By Antonio P. Mallarino, Department of Agronomy
Questions often arise in June about "emergency or catch-up" fertilization for soybean. Most producers are not worried about this because they typically apply adequate amounts of phosphorus (P) and potassium (K) fertilizers before planting soybean or apply sufficiently large amounts before the previous year’s corn for both the corn and soybean crops. Producers asking questions wonder, however, if fertilizer rates were inadequate or if late planting dates, replanting and cold or excessively wet conditions have altered the crop nutrient uptake and fertilization need. Others wonder if the soil nutrient levels might limit high yield potential when growing conditions are good.
Is applying dry, granulated fertilizer a viable post-emerge option?

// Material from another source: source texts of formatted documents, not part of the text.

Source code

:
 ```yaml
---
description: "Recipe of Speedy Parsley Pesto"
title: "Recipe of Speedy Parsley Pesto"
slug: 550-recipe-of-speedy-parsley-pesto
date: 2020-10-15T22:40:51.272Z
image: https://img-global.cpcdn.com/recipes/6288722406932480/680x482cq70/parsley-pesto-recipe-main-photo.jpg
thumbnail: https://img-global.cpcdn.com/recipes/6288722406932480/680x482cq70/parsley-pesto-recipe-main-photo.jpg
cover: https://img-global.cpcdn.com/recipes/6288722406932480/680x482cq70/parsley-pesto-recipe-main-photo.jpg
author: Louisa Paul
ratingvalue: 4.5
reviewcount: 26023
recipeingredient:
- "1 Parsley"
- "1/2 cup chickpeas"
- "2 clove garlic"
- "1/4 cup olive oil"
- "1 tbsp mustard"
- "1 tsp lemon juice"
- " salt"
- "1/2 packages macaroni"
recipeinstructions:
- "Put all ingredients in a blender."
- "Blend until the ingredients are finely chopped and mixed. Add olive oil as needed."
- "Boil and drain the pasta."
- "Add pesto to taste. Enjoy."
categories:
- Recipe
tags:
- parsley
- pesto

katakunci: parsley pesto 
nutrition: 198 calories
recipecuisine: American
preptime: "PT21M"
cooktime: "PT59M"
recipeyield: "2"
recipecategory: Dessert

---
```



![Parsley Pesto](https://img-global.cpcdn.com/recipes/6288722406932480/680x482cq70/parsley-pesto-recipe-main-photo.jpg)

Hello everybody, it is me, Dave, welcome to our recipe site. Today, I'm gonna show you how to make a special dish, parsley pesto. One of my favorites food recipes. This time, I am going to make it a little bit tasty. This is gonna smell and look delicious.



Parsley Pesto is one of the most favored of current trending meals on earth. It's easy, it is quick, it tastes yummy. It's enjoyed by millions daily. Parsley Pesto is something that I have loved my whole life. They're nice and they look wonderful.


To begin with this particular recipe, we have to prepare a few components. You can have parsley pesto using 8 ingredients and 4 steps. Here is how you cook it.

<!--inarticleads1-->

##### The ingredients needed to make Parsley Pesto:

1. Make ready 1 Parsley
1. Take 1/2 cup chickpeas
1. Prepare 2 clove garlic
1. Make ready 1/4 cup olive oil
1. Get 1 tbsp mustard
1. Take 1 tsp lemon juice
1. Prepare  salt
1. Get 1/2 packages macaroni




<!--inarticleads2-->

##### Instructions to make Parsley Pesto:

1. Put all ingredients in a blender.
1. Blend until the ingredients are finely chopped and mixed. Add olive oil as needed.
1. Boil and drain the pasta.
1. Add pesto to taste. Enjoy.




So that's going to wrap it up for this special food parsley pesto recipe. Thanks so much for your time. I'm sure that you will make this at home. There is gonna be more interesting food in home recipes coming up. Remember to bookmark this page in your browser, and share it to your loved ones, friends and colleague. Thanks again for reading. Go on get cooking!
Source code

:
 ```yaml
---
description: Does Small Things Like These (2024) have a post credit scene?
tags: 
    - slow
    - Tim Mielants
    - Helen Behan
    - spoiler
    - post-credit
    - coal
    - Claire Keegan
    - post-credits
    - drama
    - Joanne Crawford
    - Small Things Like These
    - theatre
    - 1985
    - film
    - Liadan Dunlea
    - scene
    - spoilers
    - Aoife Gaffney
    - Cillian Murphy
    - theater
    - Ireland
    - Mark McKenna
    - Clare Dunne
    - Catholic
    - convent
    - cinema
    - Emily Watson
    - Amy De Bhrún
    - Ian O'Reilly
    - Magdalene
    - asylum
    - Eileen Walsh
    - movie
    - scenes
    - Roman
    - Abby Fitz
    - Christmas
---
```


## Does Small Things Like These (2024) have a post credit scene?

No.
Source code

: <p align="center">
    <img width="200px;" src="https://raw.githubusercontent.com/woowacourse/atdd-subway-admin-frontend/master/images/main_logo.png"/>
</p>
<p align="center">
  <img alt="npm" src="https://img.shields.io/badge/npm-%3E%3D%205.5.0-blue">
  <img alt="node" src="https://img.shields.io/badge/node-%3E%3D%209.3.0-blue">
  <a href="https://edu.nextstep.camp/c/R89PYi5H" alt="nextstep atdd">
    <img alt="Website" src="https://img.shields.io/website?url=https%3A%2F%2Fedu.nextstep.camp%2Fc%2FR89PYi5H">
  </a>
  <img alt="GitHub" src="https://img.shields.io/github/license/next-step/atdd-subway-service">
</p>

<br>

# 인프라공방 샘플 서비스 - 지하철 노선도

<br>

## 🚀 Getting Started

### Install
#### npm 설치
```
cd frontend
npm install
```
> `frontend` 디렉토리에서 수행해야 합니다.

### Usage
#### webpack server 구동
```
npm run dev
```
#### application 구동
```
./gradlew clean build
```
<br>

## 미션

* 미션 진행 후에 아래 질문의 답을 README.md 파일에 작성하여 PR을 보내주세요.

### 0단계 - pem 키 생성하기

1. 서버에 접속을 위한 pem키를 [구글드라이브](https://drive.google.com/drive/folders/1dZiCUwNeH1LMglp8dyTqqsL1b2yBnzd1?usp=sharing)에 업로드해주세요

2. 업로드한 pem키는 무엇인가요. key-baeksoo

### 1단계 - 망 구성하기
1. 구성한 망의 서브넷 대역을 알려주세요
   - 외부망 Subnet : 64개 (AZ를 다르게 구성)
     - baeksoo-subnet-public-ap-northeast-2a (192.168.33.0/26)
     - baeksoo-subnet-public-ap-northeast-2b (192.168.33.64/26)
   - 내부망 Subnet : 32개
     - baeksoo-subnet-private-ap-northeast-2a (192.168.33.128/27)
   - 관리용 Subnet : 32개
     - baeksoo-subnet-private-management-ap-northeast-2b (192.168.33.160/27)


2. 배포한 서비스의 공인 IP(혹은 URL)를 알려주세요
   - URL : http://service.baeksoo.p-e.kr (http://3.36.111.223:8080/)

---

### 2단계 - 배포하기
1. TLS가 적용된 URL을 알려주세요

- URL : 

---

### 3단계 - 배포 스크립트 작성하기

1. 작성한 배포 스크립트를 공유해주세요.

The short answer to this question is probably not. Typically this is not a good option for two main reasons. One, both P and K (but especially P) are needed at early growth stages to enhance plant cell multiplication when the number of nodes, leaves, and potential seed numbers are largely determined. Two, the application of fertilizer to the soil surface or banded/injected between the rows will be of low efficiency, mainly due to the common low or infrequent summer rainfall (perhaps not the case this year). There is only one situation in which an in-season application of granulated P and K fertilizer might be considered. That is when the soil tests are very low, and for certain the producer will have to apply a high fertilizer rate for next year’s corn crop to assure adequate P and K levels. Also, perhaps if the plan is to apply a greater than optimum rate to quickly buildup soil P and K test levels. In this scenario, an in-season application when the soybean plant is still small (only three or four leaves) may not be very efficient at increasing grain yield but will increase soil P and K levels and decrease the rate needed before the next corn crop.
What about foliar fertilization?
Some producers ask if foliar fertilization could help improve soybean growth and grain yield. It may, but the potential is quite low in fields that have been well fertilized or where growth is limited by factors other than nutrient supply.
Prior to the 1990s hundreds of field experiments conducted across de Midwest focused on foliar fertilization at late soybean reproductive stages (R4 to R7) using fertilizers that included nitrogen (N), P, K, sulfur (S), and other nutrients. Researchers theorized that if nutrients were applied to the foliage at this time, leaf senescence and “seed starving” could be alleviated and grain yields increased. A few early Iowa trials suggested that spraying a nutrient mixture in a ratio 10-2.3-3.6-0.5 N-P2O5-K2O-S between the R5 and R6 growth stages could increase yield by seven to eight bushels per acre. However, many subsequent trials in Iowa and across the Midwest and Southern states from the late 1970s to the early 2000s, showed inconsistent results, with an equal frequency of yield increases and decreases. More recent work in the Midwest under rain-fed conditions showed similar results, and often yield decreased when N sources were sprayed alone or in a mixture. The more positive results were observed under very high yield conditions with irrigation in Kansas. Therefore, these results have discouraged further research and adoption of foliar fertilization of soybean at late reproductive stages.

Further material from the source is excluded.